PRINCETON — Last week, the Illinois House passed House Bill 3814 — an advisory referendum to ask voters if they support increasing the state’s minimum wage to $10 an hour.
The bill, which is sponsored by House Speaker Michael Madigan, now goes to the Illinois Senate. After the passing of the bill, Gov. Pat Quinn released a statement about his commitment to raising minimum wage.
“Raising the minimum wage will support hardworking men and women across our state and boost Illinois’ economy by increasing spending at local businesses,” he said. “As we work to build a majority to raise the minimum wage in Illinois, this referendum will help us get the job done.”
“Democracy is about having a voice. I’m glad that voters will have a chance to make their voices heard on this important issue that will benefit hundreds of thousands of working people across Illinois,” he said.
But a “benefit” is not what some local businesses owners are thinking right now. In fact, many look at the potential as a negative impact on business and feel less people will want to spend money because prices will no doubt have to increase to help pay employees’ wages.
Mary Kramer of Kramer’s Kitchen and Catering is just one of the many area non-franchise restaurant owners who will be affected by an increase.
Right now, her employees at Kramer’s Kitchen are paid more than the current minimum wage, which is $8.25 an hour, but if an increase of $10 an hour was to go into effect, all employees at her restaurant will be at less than the minimum wage.
“If this goes through, prices are going to go higher, and this will hurt the economy,” she said. “They are saying it will boost economy, but will people really spend more money? With this, prices will go higher.”
With food prices already at record highs, many businesses will be forced to raise their prices this summer to help with costs, but with a possible minimum wage increase lingering, businesses owners will yet again have to anticipate raising their prices.
Kramer mentioned that some restaurant owners themselves don’t even make $10 to $12 an hour.
“You take whatever is left of the profit, and when there’s no profit, you don’t take any money. So this will be a hit to the owners,” she said. “We take the hit more and take less money. We have no choice but to cover our costs first and take what’s left.”
The increase will also force businesses owners like Kramer to evaluate employees. Kramer said right now her restaurant often hires employees with no experience so they are given a chance to train them.
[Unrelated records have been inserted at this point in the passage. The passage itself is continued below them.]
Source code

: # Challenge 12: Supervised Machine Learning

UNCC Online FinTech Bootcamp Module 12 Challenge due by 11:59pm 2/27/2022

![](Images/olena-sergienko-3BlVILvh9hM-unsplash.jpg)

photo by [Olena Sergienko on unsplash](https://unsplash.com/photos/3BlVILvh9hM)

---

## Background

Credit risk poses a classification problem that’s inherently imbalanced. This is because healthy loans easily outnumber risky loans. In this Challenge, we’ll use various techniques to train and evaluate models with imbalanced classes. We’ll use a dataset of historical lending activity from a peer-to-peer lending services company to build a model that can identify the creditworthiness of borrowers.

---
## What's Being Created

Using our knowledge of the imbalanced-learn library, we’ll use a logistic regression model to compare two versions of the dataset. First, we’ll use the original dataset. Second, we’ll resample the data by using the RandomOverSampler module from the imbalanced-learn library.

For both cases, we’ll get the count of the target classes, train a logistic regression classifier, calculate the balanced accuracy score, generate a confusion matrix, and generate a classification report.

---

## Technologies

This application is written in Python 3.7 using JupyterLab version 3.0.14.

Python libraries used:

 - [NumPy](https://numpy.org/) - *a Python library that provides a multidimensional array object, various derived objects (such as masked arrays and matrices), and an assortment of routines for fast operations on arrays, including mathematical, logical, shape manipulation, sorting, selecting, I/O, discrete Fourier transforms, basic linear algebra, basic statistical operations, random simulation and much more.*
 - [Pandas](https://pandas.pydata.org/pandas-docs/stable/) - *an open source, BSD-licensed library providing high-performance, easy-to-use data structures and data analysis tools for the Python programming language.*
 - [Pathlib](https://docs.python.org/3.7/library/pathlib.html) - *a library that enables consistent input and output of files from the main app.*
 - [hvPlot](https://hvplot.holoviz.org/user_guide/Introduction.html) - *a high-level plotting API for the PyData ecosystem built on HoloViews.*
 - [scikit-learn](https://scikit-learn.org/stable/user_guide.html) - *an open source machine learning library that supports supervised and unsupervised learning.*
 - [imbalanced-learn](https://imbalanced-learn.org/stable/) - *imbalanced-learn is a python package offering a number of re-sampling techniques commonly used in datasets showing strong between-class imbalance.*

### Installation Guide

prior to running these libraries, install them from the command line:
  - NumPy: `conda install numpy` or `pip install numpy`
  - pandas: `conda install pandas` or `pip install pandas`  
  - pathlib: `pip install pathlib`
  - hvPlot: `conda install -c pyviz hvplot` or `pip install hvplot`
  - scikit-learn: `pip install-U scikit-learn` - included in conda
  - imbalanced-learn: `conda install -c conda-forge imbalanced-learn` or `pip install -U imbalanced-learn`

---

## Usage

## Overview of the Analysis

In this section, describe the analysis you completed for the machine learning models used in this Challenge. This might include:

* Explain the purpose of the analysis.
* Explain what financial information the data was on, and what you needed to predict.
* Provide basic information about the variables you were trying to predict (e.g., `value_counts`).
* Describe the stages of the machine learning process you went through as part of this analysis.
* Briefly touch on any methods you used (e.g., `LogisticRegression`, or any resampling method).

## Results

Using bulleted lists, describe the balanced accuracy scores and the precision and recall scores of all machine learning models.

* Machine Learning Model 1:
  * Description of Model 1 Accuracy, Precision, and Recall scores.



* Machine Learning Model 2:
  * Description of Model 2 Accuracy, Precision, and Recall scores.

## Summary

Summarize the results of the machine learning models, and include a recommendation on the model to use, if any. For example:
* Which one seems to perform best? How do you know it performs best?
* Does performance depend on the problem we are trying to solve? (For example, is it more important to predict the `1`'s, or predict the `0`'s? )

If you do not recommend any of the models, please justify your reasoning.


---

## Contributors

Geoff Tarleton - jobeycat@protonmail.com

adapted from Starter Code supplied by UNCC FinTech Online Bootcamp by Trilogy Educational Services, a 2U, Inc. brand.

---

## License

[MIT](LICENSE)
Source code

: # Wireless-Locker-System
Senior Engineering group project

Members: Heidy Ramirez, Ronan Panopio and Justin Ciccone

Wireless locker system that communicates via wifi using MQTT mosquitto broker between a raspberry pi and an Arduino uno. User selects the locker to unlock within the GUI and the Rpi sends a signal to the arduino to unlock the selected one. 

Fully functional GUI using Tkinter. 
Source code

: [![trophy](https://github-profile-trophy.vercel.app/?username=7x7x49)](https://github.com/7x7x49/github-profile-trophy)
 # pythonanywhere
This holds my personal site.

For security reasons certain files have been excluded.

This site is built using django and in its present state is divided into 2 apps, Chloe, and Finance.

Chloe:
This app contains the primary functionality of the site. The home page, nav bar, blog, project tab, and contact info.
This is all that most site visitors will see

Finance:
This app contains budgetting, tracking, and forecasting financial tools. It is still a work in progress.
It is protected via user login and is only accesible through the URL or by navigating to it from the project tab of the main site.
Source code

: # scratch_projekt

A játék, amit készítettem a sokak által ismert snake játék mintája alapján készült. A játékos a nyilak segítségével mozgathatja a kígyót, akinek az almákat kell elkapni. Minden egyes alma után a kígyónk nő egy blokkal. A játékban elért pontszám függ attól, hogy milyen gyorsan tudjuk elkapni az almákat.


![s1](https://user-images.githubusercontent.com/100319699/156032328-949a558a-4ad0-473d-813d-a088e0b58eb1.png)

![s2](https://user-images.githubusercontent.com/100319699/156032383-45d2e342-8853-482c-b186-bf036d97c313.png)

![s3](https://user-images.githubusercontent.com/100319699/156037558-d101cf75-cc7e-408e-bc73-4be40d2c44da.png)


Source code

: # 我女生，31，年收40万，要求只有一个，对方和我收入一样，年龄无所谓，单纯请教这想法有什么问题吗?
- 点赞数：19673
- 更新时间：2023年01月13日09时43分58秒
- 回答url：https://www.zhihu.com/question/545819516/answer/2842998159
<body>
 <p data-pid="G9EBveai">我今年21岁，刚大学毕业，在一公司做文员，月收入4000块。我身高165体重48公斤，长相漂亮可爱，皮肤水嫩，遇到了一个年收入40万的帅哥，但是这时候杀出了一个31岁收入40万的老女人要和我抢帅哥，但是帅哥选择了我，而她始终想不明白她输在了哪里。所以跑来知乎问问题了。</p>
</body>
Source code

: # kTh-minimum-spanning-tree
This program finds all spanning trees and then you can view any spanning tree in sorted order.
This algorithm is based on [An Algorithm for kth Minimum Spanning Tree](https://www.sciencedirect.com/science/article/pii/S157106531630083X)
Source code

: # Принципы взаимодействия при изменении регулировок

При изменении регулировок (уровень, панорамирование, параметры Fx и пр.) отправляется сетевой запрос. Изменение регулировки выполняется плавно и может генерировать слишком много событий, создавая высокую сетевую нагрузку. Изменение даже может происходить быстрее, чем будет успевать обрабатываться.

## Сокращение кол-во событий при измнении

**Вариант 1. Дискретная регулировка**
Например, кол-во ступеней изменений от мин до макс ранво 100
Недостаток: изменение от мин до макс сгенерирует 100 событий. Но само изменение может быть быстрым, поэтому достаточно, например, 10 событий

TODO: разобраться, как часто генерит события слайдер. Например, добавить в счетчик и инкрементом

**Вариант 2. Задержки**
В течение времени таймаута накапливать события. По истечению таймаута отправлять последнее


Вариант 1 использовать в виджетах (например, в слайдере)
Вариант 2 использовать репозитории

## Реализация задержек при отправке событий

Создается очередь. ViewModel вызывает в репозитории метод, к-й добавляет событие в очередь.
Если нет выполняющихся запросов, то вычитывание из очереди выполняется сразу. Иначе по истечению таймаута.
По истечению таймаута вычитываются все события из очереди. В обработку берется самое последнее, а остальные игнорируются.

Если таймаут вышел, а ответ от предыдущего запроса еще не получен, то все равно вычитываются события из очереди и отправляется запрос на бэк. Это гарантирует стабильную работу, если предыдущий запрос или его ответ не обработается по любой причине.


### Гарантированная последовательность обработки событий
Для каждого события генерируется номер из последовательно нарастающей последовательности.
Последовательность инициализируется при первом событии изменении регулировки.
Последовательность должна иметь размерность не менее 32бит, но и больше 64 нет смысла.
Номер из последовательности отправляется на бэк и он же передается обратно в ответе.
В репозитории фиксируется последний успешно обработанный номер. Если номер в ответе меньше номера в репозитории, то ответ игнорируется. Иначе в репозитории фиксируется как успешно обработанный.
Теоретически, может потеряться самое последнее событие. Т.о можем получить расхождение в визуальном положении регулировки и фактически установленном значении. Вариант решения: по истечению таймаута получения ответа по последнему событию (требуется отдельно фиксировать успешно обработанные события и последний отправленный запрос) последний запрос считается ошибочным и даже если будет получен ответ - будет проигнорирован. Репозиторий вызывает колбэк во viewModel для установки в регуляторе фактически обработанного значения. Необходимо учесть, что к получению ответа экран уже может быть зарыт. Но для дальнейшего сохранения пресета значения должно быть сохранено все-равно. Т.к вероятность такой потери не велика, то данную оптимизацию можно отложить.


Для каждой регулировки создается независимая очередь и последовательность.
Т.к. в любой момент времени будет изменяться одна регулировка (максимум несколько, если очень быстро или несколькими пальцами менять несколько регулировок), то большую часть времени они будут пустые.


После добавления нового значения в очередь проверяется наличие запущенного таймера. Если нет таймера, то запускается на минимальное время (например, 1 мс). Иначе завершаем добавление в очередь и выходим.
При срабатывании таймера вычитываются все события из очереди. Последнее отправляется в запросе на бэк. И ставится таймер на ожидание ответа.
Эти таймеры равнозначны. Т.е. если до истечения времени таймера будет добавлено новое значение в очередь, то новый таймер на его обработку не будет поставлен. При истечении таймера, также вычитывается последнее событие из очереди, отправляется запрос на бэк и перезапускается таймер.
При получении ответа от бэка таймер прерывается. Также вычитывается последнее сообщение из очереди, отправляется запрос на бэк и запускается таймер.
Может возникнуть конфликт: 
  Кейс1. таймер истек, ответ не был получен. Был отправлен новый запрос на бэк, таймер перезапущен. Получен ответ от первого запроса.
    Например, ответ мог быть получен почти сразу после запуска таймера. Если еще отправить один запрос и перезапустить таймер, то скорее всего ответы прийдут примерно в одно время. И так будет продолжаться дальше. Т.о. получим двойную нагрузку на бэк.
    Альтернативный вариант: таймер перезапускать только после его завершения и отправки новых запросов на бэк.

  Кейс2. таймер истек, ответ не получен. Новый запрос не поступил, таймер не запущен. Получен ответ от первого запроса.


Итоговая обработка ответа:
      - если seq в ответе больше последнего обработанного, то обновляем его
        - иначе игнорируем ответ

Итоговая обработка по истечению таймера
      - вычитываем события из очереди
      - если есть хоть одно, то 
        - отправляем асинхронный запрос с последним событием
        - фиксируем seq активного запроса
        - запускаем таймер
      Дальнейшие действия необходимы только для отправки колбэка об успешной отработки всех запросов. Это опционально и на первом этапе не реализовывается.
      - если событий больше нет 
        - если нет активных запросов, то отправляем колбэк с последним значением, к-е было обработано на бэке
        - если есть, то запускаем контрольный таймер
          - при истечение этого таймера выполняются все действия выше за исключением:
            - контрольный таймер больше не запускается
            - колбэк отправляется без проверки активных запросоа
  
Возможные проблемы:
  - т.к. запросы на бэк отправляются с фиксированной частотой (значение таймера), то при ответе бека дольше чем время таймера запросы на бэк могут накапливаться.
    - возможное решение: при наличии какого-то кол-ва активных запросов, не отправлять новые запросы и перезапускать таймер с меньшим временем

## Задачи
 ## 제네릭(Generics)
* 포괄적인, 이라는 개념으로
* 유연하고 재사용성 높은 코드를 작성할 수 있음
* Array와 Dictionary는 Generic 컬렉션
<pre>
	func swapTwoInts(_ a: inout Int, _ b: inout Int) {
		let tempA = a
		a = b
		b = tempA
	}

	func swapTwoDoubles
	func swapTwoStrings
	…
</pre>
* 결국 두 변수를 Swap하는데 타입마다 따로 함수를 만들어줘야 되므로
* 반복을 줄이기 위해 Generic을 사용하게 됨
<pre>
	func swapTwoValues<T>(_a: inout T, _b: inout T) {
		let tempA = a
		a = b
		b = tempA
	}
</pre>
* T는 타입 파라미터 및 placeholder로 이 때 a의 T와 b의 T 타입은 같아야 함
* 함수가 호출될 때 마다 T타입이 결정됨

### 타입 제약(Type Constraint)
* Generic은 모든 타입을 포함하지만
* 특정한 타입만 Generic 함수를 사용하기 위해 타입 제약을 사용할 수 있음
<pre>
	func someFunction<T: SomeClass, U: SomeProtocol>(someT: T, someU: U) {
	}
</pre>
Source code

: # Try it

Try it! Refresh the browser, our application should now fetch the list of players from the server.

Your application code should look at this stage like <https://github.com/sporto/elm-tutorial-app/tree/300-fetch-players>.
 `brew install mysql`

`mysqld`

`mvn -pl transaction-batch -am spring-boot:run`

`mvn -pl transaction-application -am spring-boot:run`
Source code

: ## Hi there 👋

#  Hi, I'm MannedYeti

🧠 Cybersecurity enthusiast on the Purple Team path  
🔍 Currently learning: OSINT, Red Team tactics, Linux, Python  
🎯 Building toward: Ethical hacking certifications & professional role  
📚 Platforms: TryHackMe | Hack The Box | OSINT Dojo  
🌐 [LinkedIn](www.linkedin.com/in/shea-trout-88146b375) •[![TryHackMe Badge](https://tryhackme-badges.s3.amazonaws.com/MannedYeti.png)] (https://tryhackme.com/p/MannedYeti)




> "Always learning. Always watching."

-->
But at $10 an hour, Kramer isn’t sure if it will be worth it.
The increase could also affect places like the Princeton Park District and Bureau County Metro Center, who are extremely dependent on part-time employees.
According to Elaine Russell, director of the park district, most of their part-time hiring occurs during the summer when they need outdoor workers for mowing, maintenance and counselors for summer camps, along with lifeguards for both the indoor and outdoor pools.
“With only 11 full-time employees on payroll and up to 75 part-time employees during the summer, an increase would negatively affect our expenses,” she said. “The last time there was an increase we transitioned by having full-time staff fill certain part-time positions until we were able to adjust our budget to accommodate the increase.”